US 11,736,801 B2
Merging webcam signals from multiple cameras
Tom Bushman, Marblehead, MA (US); Ilya Moskovko, Campbell, CA (US); and Howard Brown, Arlington, MA (US)
Assigned to OWL LABS INC., Boston, MA (US)
Filed by Owl Labs Inc., Somerville, MA (US)
Filed on Aug. 24, 2021, as Appl. No. 17/411,016.
Claims priority of provisional application 63/069,710, filed on Aug. 24, 2020.
Prior Publication US 2022/0070371 A1, Mar. 3, 2022
Int. Cl. H04N 23/698 (2023.01); G06F 3/01 (2006.01); G06F 3/16 (2006.01); H04N 5/06 (2006.01); H04N 23/611 (2023.01); H04N 23/661 (2023.01)

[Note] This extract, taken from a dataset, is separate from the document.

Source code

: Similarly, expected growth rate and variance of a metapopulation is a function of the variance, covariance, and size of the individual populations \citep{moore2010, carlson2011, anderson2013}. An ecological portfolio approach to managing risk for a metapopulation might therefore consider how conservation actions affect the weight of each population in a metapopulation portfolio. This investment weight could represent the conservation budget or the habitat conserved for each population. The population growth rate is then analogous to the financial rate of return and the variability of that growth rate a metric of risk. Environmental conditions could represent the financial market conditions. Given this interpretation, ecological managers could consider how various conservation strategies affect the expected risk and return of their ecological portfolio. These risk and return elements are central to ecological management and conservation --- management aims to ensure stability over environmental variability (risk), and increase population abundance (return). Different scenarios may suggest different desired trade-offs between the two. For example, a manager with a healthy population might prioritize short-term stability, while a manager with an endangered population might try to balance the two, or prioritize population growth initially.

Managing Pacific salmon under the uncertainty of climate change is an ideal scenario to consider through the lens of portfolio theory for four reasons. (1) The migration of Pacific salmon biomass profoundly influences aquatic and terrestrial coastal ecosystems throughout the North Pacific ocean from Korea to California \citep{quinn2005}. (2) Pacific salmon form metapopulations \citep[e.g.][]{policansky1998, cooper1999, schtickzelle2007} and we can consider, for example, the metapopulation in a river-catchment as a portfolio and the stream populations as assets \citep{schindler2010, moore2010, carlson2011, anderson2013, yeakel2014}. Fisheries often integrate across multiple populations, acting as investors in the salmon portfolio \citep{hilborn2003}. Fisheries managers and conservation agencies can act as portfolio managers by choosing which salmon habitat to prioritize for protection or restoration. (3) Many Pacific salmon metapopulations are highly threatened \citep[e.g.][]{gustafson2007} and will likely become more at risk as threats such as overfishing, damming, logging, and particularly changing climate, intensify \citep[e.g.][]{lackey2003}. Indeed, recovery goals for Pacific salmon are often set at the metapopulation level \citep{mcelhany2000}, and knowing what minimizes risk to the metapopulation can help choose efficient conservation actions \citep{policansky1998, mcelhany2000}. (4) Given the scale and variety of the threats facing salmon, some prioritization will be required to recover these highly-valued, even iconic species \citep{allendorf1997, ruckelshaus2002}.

CPC H04N 23/698 (2023.01) [G06F 3/013 (2013.01); G06F 3/165 (2013.01); H04N 5/06 (2013.01); H04N 23/611 (2023.01); H04N 23/661 (2023.01)] 24 Claims
OG exemplary drawing
 
1. A system comprising:
a processor;
a camera operatively coupled to the processor and configured to capture a first panorama view;
an audio sensor system operatively coupled to the processor and configured to capture audio corresponding to the first panorama view;
a first communication interface operatively coupled to the processor; and
a memory storing computer-readable instructions that, when executed, cause the processor to:
determine a first bearing of a person within the first panorama view,
determine a first gaze direction of the person within the first panorama view,
receive, from an external source and via the first communication interface, a second panorama view,
receive, from the external source via the first communication interface, a second bearing of the person within the second panorama view,
receive, from the external source via the first communication interface, a second gaze direction of the person within the second panorama view,
compare the first gaze direction and the second gaze direction,
select, based on comparing the first gaze direction and the second gaze direction, a selected panorama view from between the first panorama view and the second panorama view,
select, based on the selected panorama view, a selected bearing of the person from between the first bearing of the person and the second bearing of the person,
form a localized subscene video signal based on the selected panorama view along the selected bearing of the person,
generate a stage view signal based on the localized subscene video signal,
generate a scaled panorama view signal based on the first panorama view or the second panorama view,
composite a composited signal comprising the scaled panorama view signal and the stage view signal,
receive audio corresponding to the second panorama view,
detect an error in the audio corresponding to the second panorama view by finding a missing audio data of the audio corresponding to the second panorama view,
conceal the detected error in the audio corresponding to the second panorama view by replacing the missing audio data,
synchronize the audio corresponding to the first panorama view and the audio corresponding to the second panorama view,
merge the audio corresponding to the first panorama view and the audio corresponding to the second panorama view into a merged audio signal,
composite the merged audio signal with the composited signal, and
transmit the composited signal.